2702 Main St. Vancouver, BC
Tastiness Factor: 8/10
Locavore Approved? Enthusiastically YES (Very impressive use of seasonal, local ingredients from nearby Vancouver farms (both urban and rural) which she gives credit to up front in the dish descriptions. Very commendable commitment to all that is local!)
I found out about Burdock and Co. last week while looking reading a link I found on Twitter that was trying to predict the best new restaurants of 2013 as they stand to date. As I read about its focus on local ingredients, ties to local farmers and veg-centric menus, I asked myself why it had not fallen under my restaurant radar??? I immediately found its website online and, seeing its very intriguing menu, it immediately moved right to the top of my "to-go" list and Hubby and I planned to make it our weekend pick. I just could not wait any longer to see what this locally-driven joint had to offer.
Burdock is located on Main St., a neighborhood in which new restaurants have been popping up like "weeds" (budock is actually a type of weed!) over the past year (read Acorn, Grub and the new Graze). It still maintains its hip persona but with perhaps a bit more charm.
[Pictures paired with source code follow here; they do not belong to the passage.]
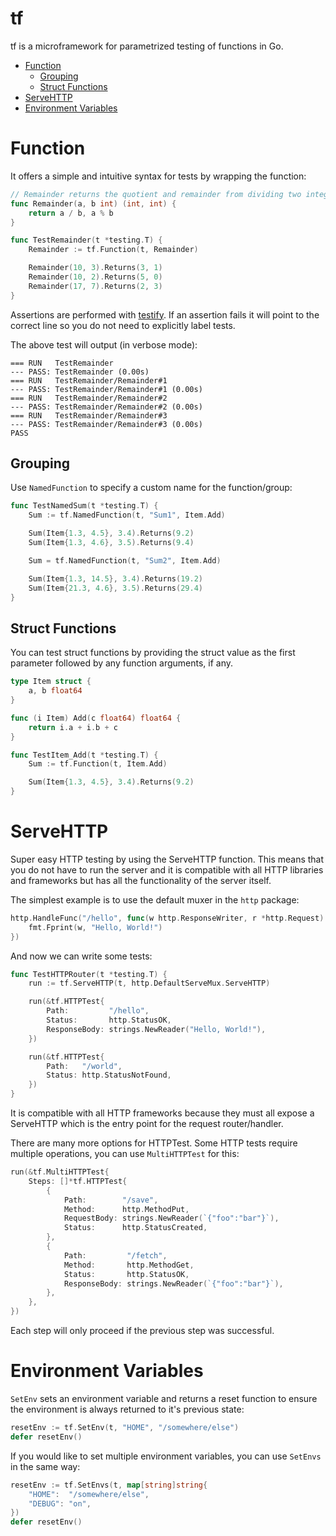 # tf

tf is a microframework for parametrized testing of functions in Go.

- [Function](#function)
  * [Grouping](#grouping)
  * [Struct Functions](#struct-functions)
- [ServeHTTP](#servehttp)
- [Environment Variables](#environment-variables)

# Function

It offers a simple and intuitive syntax for tests by wrapping the function:

```go
// Remainder returns the quotient and remainder from dividing two integers.
func Remainder(a, b int) (int, int) {
    return a / b, a % b
}

func TestRemainder(t *testing.T) {
    Remainder := tf.Function(t, Remainder)

    Remainder(10, 3).Returns(3, 1)
    Remainder(10, 2).Returns(5, 0)
    Remainder(17, 7).Returns(2, 3)
}
```

Assertions are performed with [testify](https://github.com/stretchr/testify). If
an assertion fails it will point to the correct line so you do not need to
explicitly label tests.

The above test will output (in verbose mode):

```
=== RUN   TestRemainder
--- PASS: TestRemainder (0.00s)
=== RUN   TestRemainder/Remainder#1
--- PASS: TestRemainder/Remainder#1 (0.00s)
=== RUN   TestRemainder/Remainder#2
--- PASS: TestRemainder/Remainder#2 (0.00s)
=== RUN   TestRemainder/Remainder#3
--- PASS: TestRemainder/Remainder#3 (0.00s)
PASS
```

## Grouping

Use `NamedFunction` to specify a custom name for the function/group:

```go
func TestNamedSum(t *testing.T) {
	Sum := tf.NamedFunction(t, "Sum1", Item.Add)

	Sum(Item{1.3, 4.5}, 3.4).Returns(9.2)
	Sum(Item{1.3, 4.6}, 3.5).Returns(9.4)

	Sum = tf.NamedFunction(t, "Sum2", Item.Add)

	Sum(Item{1.3, 14.5}, 3.4).Returns(19.2)
	Sum(Item{21.3, 4.6}, 3.5).Returns(29.4)
}
```

## Struct Functions

You can test struct functions by providing the struct value as the first
parameter followed by any function arguments, if any.

```go
type Item struct {
	a, b float64
}

func (i Item) Add(c float64) float64 {
	return i.a + i.b + c
}

func TestItem_Add(t *testing.T) {
	Sum := tf.Function(t, Item.Add)

	Sum(Item{1.3, 4.5}, 3.4).Returns(9.2)
}
```

# ServeHTTP

Super easy HTTP testing by using the ServeHTTP function. This means that you do
not have to run the server and it is compatible with all HTTP libraries and
frameworks but has all the functionality of the server itself.

The simplest example is to use the default muxer in the `http` package:

```go
http.HandleFunc("/hello", func(w http.ResponseWriter, r *http.Request) {
    fmt.Fprint(w, "Hello, World!")
})
```

And now we can write some tests:

```go
func TestHTTPRouter(t *testing.T) {
	run := tf.ServeHTTP(t, http.DefaultServeMux.ServeHTTP)

	run(&tf.HTTPTest{
		Path:         "/hello",
		Status:       http.StatusOK,
		ResponseBody: strings.NewReader("Hello, World!"),
	})

	run(&tf.HTTPTest{
		Path:   "/world",
		Status: http.StatusNotFound,
	})
}
```

It is compatible with all HTTP frameworks because they must all expose a
ServeHTTP which is the entry point for the request router/handler.

There are many more options for HTTPTest. Some HTTP tests require multiple
operations, you can use `MultiHTTPTest` for this:

```go
run(&tf.MultiHTTPTest{
	Steps: []*tf.HTTPTest{
		{
			Path:        "/save",
			Method:      http.MethodPut,
			RequestBody: strings.NewReader(`{"foo":"bar"}`),
			Status:      http.StatusCreated,
		},
		{
			Path:         "/fetch",
			Method:       http.MethodGet,
			Status:       http.StatusOK,
			ResponseBody: strings.NewReader(`{"foo":"bar"}`),
		},
	},
})
```

Each step will only proceed if the previous step was successful.

# Environment Variables

`SetEnv` sets an environment variable and returns a reset function to ensure
the environment is always returned to it's previous state:

```go
resetEnv := tf.SetEnv(t, "HOME", "/somewhere/else")
defer resetEnv()
```

If you would like to set multiple environment variables, you can use `SetEnvs`
in the same way:

```go
resetEnv := tf.SetEnvs(t, map[string]string{
    "HOME":  "/somewhere/else",
    "DEBUG": "on",
})
defer resetEnv()
```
And I think that Burdock has done an excellent job in creating a space that fits in well with the Main St. image. The room is quite small, but the space is used well such that you do not feel as though you are sitting on top of your fellows diners. There is a row of low seats by one wall and then a a higher table by the other wall. Additionally, there are seats at the bar from where one can see the chefs preparing the food in the open kitchen (in retrospect, I wish that we had chosen a seat there). The decor is hip and minimalist with a decent amount of plain wood that matches nicely with the farm-to-table concept. My only criticism is that it was much too dark, to the point where it was difficult to read the menu or see the food (I am glad to have taken pics so I could see the dishes after the fact!).
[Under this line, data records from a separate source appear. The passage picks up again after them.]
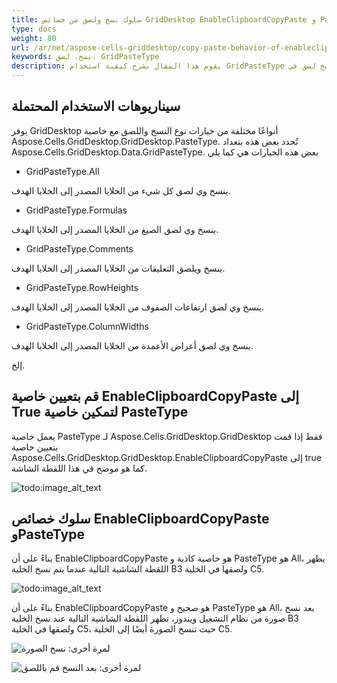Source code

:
 ```yaml
---
title: سلوك نسخ ولصق من خصائص GridDesktop EnableClipboardCopyPaste و PasteType
type: docs
weight: 80
url: /ar/net/aspose-cells-griddesktop/copy-paste-behavior-of-enableclipboardcopypaste-and-pastetype-griddesktop-properties/
keywords: نسخ، لصق، GridPasteType
description: يقوم هذا المقال بشرح كيفية استخدام GridPasteType للقيام بعملية نسخ لصق في GridDesktop.
---
```


## **سيناريوهات الاستخدام المحتملة**
يوفر GridDesktop أنواعًا مختلفة من خيارات نوع النسخ واللصق مع خاصية Aspose.Cells.GridDesktop.GridDesktop.PasteType. تُحدد بعض هذه بتعداد Aspose.Cells.GridDesktop.Data.GridPasteType. بعض هذه الخيارات هي كما يلي

- GridPasteType.All

ينسخ وي لصق كل شيء من الخلايا المصدر إلى الخلايا الهدف.

- GridPasteType.Formulas

ينسخ وي لصق الصيغ من الخلايا المصدر إلى الخلايا الهدف.

- GridPasteType.Comments

ينسخ ويلصق التعليقات من الخلايا المصدر إلى الخلايا الهدف.

- GridPasteType.RowHeights

ينسخ وي لصق ارتفاعات الصفوف من الخلايا المصدر إلى الخلايا الهدف.

- GridPasteType.ColumnWidths

ينسخ وي لصق أعراض الأعمدة من الخلايا المصدر إلى الخلايا الهدف.

إلخ.
## **قم بتعيين خاصية EnableClipboardCopyPaste إلى True لتمكين خاصية PasteType**
يعمل خاصية PasteType لـ Aspose.Cells.GridDesktop.GridDesktop فقط إذا قمت بتعيين خاصية Aspose.Cells.GridDesktop.GridDesktop.EnableClipboardCopyPaste إلى true كما هو موضح في هذا اللقطة الشاشة.

![todo:image_alt_text](copy-paste-behavior-of-enableclipboardcopypaste-and-pastetype-griddesktop-properties_1.png)
## **سلوك خصائص EnableClipboardCopyPaste وPasteType**
بناءً على أن EnableClipboardCopyPaste هو خاصية كاذبة و PasteType هو All، يظهر اللقطة الشاشية التالية عندما يتم نسخ الخلية B3 ولصقها في الخلية C5.

![todo:image_alt_text](copy-paste-behavior-of-enableclipboardcopypaste-and-pastetype-griddesktop-properties_3.png)

بناءً على أن EnableClipboardCopyPaste هو صحيح و PasteType هو All، بعد نسخ صورة من نظام التشغيل ويندوز، تظهر اللقطة الشاشية التالية عند نسخ الخلية B3 ولصقها في الخلية C5، حيث تنسخ الصورة أيضًا إلى الخلية C5.

![لمرة أخرى: نسخ الصورة](copyimage.png)

![لمرة أخرى: بعد النسخ قم باللصق](aftercopy.png)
The menu at Burdock is all about shared plates made with locally sourced ingredients. There is a good mix of vegetarian (including a good number of vegan dishes), seafood and meat dishes of all styles, from fried chicken to farro. Their menu changes very regularly based on what is seasonally available (the online menu now has changed quite a bit since we were there last week) and, as stated above, there is an earnest focus on locally-sourced ingredients. I knew that I was in good hands when I walked in and saw several crates of fresh strawberries sitting on the bar, just like the ones that I had bought at the market earlier that day! They also do a lot of pickling so that they preserve foods with a short growing season well and use them in the coming months. I felt that the menu was very well conceived and the constant addition of new dishes makes this a place that I would want to visit again to see what else they can come up with.
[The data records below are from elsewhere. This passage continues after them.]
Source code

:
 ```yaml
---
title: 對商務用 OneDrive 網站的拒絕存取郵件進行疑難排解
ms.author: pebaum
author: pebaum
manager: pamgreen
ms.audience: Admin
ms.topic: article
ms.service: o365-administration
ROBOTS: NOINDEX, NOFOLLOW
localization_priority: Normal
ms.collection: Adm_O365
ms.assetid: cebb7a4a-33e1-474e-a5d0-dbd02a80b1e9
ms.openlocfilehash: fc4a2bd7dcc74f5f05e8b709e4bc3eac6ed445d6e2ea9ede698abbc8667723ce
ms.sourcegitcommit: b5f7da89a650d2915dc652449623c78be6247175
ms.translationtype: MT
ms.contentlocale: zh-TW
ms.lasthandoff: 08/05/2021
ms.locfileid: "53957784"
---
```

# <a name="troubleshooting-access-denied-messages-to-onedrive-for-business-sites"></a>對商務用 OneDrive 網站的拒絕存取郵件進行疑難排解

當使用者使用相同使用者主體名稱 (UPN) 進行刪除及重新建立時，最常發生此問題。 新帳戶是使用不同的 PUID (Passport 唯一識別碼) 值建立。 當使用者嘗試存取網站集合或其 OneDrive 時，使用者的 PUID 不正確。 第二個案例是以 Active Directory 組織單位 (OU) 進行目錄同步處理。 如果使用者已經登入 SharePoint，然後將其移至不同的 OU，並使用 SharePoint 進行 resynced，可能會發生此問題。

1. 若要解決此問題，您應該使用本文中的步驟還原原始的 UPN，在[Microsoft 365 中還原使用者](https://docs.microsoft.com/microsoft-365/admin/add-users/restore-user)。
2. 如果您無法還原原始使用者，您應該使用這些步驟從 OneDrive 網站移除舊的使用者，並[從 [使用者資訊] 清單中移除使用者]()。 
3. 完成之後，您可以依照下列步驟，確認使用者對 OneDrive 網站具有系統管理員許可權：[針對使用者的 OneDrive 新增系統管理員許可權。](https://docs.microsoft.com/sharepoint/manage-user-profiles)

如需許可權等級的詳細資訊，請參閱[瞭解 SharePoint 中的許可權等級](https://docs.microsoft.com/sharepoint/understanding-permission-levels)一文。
Burdock also has a nice variety of alcoholic and non-alcoholic drinks to complement its tapas-style menu. Being Little Miss Locavore and all, I felt that it was only right that I order the Seasonal Garden-Slug from their succinct cocktail list. Although presented very simply, this little drink is surprisingly in flavor. The taste changes as it moves through the mouth, from sweet at first and then ending with a hit of sour from the lemon. It is extremely well-balanced and light, perfect for summer. Hubby chose a nice Californian beer.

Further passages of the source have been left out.